We had been sailing all day, and we were tired. We were under motor
at that point, since there really wasn't any wind left. The surface had
died down to the point that it was just undulating rhythmically under
us. I had just given up on reading my book because the light had finally
gotten too low, so I marked the page and walked up to the bow, since Serifos
had come into view to port.
The sun had set behind the island but the air was heavy with mist,
so the whole area was effused with a muted, multicolored glow.
As I looked over the rail at the sea, it seemed to me that what I saw was
impossible, and that I must be dreaming it. Now, I have been in altered
states, dreamed horrible and wonderful things when I was half-asleep,
had moments of totally convincing deja vu, times when I
wondered if I had seen or heard something right. But this time I was dead
sober and wide awake, and I knew it. So when I saw what I saw I felt
my knees shake, and I could only stare and wonder, stare in wonder.
The water had become unreal, as if someone had covered the Aegean
with a layer of silk, and we were gliding through it. It wasn't just a
sheen or a texture, it was also the colors that were hovering on top
of it and changing with the undulation: muted purples and grays and blues
and oranges. The transparency of the sea--which when the sun was overhead
was so complete that you were sailing in a swimming pool--was gone. It
became like mercury, or some other liquid metal. The wine-dark sea
of Homer. Anything but water.
I couldn't hear the motor any more, nor could I hear the conversation
of my friends talking by the stern. I don't even remember hearing the
sound of the hull cutting its way through the water, but it must have
been there. What is it they say...a moment of clarity? One moment of
perfect beauty? What no one tells you about these moments is that after
the world stops, the mythical third eye opens and the universe unfolds
itself around you, all your power of description is lost with it. You feel
the literal root of the word ecstasy: a state of emotion so intense
that one is carried beyond rational thought. The Greek ekstasis:
astonishment, distraction. The Latin extasis: terror.

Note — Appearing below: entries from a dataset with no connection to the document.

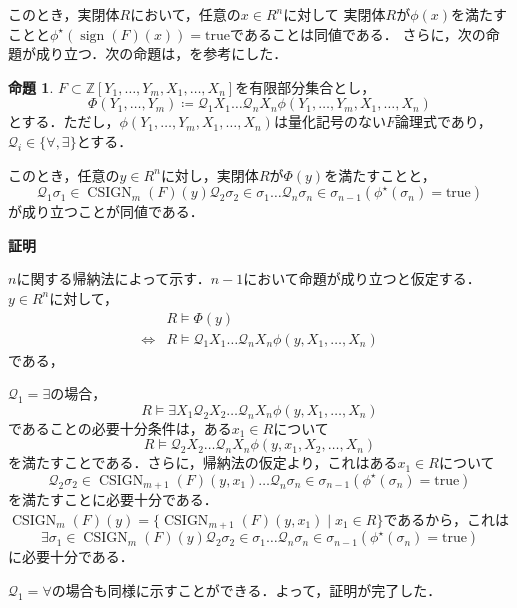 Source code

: \documentclass[uplatex, dvipdfmx]{jsarticle}
\makeatletter
\numberwithin{equation}{section}
\renewenvironment{proof}[1][\proofname]{\par
  \pushQED{\qed}%
  \normalfont \topsep6\p@\@plus6\p@\relax
  \trivlist
  \item\relax
  {\bfseries
  #1\@addpunct{.}}\hspace\labelsep\ignorespaces
}{
  \popQED\endtrivlist\@endpefalse
}
\newcommand{\Z}{\mathbb{Z}}
\newcommand{\Qua}{\mathcal{Q}}
\newcommand{\true}{\text{true}}
\DeclareMathOperator{\sign}{sign}
\DeclareMathOperator{\CSIGN}{CSIGN}
\theoremstyle{definition}
\newtheorem{proposition}[definition]{命題}
\renewcommand{\proofname}{\textbf{証明}}
\makeatother
\begin{document}
このとき，実閉体$R$において，任意の$x \in R^n$に対して
実閉体$R$が$\phi(x)$を満たすことと$\phi^\star(\sign(F)(x)) = \true$であることは同値である．
さらに，次の命題が成り立つ．次の命題は，\cite[Proposition 11.14]{MR2248869}を参考にした．

\begin{proposition} \label{proposition:qe-cad}
     $F \subset \Z[Y_1, \dots, Y_m, X_1, \dots, X_n]$を有限部分集合とし，
     \begin{equation}
          \Phi(Y_1, \dots, Y_m) \coloneqq \Qua_1 X_1 \dots \Qua_n X_n \phi(Y_1, \dots, Y_m, X_1, \dots, X_n)
     \end{equation}
     とする．ただし，$\phi(Y_1, \dots, Y_m, X_1, \dots, X_n)$は量化記号のない$F$論理式であり，$\Qua_i \in \{\forall, \exists\}$とする．

     このとき，任意の$y \in R^n$に対し，実閉体$R$が$\Phi(y)$を満たすことと，
     \begin{equation}
          \Qua_1 \sigma_1 \in \CSIGN_m(F)(y) \Qua_2 \sigma_2 \in \sigma_1 \dots \Qua_n \sigma_n \in \sigma_{n-1} (\phi^\star(\sigma_n) = \true)
     \end{equation}
     が成り立つことが同値である．
\end{proposition}

\begin{proof}
     $n$に関する帰納法によって示す．$n-1$において命題が成り立つと仮定する．$y \in R^n$に対して，
     \begin{align}
               & R \models \Phi(y)\\
          \iff & R \models \Qua_1 X_1 \dots \Qua_n X_n \phi(y, X_1, \dots, X_n)
     \end{align}
     である，
     
     $\Qua_1 = \exists$の場合，
     \begin{equation}
          R \models \exists X_1 \Qua_2 X_2 \dots \Qua_n X_n \phi(y, X_1, \dots, X_n)
     \end{equation}
     であることの必要十分条件は，ある$x_1 \in R$について 
     \begin{equation}
          R \models \Qua_2 X_2 \dots \Qua_n X_n \phi(y, x_1, X_2, \dots, X_n)
     \end{equation}
     を満たすことである．さらに，帰納法の仮定より，これはある$x_1 \in R$について
     \begin{equation}
          \Qua_2 \sigma_2 \in \CSIGN_{m+1}(F)(y, x_1) \dots \Qua_n \sigma_n \in \sigma_{n-1} (\phi^\star(\sigma_n) = \true)
     \end{equation}
     を満たすことに必要十分である．$\CSIGN_m(F)(y) = \{\CSIGN_{m+1}(F)(y, x_1) \mid x_1 \in R\}$であるから，これは
     \begin{equation}
          \exists \sigma_1 \in \CSIGN_m(F)(y) \Qua_2 \sigma_2 \in \sigma_1 \dots \Qua_n \sigma_n \in \sigma_{n-1} (\phi^\star(\sigma_n) = \true)
     \end{equation}
     に必要十分である．
     
     $\Qua_1 = \forall$の場合も同様に示すことができる．よって，証明が完了した．
\end{proof}
\end{document}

To this day a part of me dismisses it as an extraordinary trick of the
atmosphere, a rare and unique combination of ambient lights and shadows,
but it was more than that. I'm not a spiritual person--I don't believe--but
when people ask about the closest I have come I tell them that I saw God
moving over the face of the waters.
This was a nodeshell. It is also the title
of an instrumental piece by Moby, originally in his album Everything is
Wrong, and re-released in his I Like To Score after it was used in the
soundtrack for the move Heat. This is probably why you're here, so now
I've told you. But the above really happened to me, and until I saw the
title I had never known what to call it before.